TASK DETAILS:
In the listing below, how many lines carry the word "ttfamily"? Reply with only the number.
=== Section Start ===
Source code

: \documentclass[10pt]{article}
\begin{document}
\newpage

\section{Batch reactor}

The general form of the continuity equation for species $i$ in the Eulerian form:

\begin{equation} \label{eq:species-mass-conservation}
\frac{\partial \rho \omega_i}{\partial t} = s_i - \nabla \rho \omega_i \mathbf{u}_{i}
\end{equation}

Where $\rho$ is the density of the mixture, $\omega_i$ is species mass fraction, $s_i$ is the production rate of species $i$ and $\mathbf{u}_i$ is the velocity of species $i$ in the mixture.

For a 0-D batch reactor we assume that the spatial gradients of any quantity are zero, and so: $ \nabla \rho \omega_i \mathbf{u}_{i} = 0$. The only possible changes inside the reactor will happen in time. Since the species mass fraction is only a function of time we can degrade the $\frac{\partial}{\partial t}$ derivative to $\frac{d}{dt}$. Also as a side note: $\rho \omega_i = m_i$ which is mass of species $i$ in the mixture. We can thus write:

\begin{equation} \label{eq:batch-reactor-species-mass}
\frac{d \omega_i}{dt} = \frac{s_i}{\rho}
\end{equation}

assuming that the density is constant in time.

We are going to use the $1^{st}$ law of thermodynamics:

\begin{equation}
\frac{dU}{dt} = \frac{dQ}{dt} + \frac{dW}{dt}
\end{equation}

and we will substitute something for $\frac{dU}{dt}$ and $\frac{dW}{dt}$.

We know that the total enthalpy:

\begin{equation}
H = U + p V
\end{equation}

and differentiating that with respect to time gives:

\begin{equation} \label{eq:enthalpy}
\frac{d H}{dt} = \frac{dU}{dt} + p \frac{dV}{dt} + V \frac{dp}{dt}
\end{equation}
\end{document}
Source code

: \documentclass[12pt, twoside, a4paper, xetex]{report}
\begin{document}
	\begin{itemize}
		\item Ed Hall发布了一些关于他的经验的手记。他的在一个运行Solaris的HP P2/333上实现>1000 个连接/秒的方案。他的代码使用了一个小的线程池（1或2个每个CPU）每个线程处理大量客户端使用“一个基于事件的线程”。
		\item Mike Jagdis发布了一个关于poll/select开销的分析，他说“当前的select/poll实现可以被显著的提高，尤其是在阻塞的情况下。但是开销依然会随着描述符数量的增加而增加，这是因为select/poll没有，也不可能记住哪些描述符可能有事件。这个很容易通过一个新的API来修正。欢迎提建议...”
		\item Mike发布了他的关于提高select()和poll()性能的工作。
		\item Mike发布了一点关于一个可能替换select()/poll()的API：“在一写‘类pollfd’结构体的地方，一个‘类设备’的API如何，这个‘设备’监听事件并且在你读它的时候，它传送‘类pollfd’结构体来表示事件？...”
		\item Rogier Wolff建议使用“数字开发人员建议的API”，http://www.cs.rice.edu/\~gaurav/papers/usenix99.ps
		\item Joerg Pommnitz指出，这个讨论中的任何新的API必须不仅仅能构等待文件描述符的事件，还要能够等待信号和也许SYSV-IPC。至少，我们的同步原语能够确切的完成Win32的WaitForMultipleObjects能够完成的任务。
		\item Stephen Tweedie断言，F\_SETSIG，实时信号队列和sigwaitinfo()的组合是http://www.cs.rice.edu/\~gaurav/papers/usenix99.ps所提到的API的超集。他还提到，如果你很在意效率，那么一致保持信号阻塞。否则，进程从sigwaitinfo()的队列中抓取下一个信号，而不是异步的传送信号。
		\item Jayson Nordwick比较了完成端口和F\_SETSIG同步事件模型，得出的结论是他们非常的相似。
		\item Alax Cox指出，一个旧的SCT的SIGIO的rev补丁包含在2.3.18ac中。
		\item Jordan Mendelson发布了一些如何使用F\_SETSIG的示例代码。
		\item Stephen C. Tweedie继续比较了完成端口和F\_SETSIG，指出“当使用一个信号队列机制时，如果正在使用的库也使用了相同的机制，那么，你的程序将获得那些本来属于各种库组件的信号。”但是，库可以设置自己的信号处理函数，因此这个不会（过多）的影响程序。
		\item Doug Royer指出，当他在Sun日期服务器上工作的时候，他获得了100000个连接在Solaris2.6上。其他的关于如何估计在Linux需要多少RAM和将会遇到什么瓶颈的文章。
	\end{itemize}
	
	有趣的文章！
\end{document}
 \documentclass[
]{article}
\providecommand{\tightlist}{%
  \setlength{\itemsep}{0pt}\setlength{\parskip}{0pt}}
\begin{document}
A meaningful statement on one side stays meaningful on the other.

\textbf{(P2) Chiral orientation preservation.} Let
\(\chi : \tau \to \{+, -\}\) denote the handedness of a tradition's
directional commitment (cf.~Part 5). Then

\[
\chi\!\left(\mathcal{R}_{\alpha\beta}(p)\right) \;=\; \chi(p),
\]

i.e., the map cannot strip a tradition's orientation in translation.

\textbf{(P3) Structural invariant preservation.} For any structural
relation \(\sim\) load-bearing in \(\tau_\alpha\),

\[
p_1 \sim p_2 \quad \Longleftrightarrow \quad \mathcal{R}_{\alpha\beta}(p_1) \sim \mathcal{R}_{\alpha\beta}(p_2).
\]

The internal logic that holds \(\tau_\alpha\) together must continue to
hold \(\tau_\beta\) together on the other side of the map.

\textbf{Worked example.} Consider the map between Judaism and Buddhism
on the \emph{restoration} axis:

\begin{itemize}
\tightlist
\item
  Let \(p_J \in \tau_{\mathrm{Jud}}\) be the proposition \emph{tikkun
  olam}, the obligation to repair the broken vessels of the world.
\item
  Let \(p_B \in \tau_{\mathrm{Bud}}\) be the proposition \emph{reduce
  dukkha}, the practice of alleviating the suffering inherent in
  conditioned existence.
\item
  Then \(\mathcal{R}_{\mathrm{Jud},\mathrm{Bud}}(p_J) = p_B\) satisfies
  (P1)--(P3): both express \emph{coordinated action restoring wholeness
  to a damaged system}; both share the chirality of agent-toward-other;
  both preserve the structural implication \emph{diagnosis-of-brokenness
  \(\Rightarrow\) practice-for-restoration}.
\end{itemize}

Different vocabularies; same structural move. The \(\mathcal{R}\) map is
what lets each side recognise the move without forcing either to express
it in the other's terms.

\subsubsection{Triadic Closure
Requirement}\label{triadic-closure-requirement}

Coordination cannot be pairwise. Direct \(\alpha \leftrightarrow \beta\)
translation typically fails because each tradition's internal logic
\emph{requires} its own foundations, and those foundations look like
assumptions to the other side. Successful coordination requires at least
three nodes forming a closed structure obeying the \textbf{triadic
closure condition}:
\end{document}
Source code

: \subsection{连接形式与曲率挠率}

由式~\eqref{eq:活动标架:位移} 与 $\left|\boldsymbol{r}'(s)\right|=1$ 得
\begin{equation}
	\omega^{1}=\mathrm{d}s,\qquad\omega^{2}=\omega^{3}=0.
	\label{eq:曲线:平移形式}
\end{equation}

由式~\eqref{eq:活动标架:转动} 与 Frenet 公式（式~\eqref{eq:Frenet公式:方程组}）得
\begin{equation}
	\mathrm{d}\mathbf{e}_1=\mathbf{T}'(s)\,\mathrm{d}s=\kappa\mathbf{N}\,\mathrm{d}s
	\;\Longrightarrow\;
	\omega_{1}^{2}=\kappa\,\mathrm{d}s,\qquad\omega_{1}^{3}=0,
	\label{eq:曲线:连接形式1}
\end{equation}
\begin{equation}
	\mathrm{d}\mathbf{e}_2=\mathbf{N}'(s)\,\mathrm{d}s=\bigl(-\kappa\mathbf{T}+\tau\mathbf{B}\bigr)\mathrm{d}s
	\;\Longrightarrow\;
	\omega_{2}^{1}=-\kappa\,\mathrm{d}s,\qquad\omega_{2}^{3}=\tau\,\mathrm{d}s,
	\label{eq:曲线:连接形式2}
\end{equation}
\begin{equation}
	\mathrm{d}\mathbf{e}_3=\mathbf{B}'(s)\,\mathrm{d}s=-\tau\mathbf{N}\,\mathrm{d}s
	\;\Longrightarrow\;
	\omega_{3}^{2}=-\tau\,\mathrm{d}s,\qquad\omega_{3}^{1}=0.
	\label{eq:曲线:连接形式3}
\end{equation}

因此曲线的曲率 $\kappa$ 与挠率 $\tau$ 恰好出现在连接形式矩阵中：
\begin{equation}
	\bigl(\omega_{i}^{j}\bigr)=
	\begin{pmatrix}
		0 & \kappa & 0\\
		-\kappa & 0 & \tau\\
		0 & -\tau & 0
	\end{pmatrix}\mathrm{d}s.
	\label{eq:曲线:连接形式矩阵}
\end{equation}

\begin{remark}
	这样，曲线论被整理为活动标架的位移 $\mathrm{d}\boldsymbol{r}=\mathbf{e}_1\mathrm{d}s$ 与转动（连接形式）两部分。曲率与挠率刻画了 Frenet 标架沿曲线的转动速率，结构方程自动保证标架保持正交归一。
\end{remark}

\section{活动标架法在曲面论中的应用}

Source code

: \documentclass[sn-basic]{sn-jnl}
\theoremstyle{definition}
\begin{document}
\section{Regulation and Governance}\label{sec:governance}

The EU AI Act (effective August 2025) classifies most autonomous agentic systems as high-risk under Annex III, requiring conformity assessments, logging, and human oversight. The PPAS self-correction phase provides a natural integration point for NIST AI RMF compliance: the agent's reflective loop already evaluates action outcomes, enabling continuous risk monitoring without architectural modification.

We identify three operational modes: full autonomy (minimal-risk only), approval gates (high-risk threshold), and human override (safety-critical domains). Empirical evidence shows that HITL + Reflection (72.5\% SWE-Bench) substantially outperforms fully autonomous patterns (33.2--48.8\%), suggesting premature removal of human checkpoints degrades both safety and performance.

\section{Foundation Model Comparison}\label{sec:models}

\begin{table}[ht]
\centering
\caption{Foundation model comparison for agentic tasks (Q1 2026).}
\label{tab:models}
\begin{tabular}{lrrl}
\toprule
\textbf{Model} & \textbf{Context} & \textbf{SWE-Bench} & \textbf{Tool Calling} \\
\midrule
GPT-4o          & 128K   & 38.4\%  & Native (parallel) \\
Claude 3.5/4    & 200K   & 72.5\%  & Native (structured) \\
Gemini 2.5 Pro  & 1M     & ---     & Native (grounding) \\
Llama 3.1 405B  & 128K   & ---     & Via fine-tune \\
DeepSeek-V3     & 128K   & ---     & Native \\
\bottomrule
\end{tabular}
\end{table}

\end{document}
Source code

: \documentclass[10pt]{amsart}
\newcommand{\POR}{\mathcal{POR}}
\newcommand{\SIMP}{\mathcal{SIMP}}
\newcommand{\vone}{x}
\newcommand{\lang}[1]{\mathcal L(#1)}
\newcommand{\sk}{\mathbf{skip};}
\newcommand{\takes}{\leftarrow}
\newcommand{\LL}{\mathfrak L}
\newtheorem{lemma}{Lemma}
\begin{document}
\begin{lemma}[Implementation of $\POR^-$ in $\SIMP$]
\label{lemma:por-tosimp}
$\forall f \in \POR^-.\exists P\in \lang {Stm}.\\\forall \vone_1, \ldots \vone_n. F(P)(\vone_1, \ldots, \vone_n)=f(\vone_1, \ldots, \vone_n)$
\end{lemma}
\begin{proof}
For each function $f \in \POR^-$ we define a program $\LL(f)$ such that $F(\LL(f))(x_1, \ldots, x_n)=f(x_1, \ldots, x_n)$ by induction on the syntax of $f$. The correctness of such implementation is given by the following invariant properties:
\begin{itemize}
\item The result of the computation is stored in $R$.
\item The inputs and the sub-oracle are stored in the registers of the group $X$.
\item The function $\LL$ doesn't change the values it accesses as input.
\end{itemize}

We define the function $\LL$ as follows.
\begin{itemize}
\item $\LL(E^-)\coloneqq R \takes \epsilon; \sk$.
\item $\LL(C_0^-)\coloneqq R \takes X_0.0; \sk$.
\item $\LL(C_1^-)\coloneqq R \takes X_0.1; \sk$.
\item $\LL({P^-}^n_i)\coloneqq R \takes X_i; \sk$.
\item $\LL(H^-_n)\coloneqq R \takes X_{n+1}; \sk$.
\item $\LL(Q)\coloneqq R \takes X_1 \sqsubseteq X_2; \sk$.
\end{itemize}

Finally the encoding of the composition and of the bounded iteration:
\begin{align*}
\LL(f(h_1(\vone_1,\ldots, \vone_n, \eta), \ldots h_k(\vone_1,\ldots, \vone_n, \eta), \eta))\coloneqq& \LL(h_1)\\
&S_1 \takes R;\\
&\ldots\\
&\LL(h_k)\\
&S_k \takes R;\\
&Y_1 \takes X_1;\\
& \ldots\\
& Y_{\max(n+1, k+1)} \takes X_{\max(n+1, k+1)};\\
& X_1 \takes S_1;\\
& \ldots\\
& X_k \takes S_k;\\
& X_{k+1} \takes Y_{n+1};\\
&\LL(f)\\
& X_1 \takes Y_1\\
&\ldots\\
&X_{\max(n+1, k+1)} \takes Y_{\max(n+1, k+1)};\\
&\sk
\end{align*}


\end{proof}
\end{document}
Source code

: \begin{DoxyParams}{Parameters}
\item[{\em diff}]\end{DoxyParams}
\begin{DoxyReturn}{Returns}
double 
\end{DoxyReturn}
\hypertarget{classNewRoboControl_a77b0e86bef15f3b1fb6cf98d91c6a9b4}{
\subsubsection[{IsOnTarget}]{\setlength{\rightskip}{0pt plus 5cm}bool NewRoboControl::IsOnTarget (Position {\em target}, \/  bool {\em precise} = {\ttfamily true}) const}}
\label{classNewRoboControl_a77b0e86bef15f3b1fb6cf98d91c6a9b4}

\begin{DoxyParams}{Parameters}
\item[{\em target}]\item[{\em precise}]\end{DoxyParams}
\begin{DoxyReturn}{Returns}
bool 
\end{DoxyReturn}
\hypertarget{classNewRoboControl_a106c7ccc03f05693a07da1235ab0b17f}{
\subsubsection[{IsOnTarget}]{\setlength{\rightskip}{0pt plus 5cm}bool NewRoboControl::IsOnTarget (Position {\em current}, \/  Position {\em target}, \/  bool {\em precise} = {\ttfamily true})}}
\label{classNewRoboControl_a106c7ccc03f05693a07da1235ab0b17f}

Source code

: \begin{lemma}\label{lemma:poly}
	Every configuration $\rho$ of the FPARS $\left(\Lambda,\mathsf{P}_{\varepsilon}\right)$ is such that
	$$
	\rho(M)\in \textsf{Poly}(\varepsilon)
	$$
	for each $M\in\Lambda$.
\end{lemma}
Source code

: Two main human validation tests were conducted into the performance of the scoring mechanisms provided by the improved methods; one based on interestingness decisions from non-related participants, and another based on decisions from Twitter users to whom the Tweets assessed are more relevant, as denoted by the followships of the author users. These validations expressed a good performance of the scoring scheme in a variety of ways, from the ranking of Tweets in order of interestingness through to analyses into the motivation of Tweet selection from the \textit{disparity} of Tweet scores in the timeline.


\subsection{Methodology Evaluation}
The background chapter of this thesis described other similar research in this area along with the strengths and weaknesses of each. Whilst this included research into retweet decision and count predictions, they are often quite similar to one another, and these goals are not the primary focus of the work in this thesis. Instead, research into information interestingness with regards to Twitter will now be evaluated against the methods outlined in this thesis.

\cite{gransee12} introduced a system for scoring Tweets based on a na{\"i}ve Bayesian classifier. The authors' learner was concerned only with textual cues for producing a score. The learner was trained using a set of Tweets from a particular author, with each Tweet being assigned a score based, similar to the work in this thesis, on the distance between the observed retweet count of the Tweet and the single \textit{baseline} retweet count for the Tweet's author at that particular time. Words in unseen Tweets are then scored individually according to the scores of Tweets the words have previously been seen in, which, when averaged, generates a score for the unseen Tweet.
=== Section End ===
RESULT OF THIS EXERCISE:
2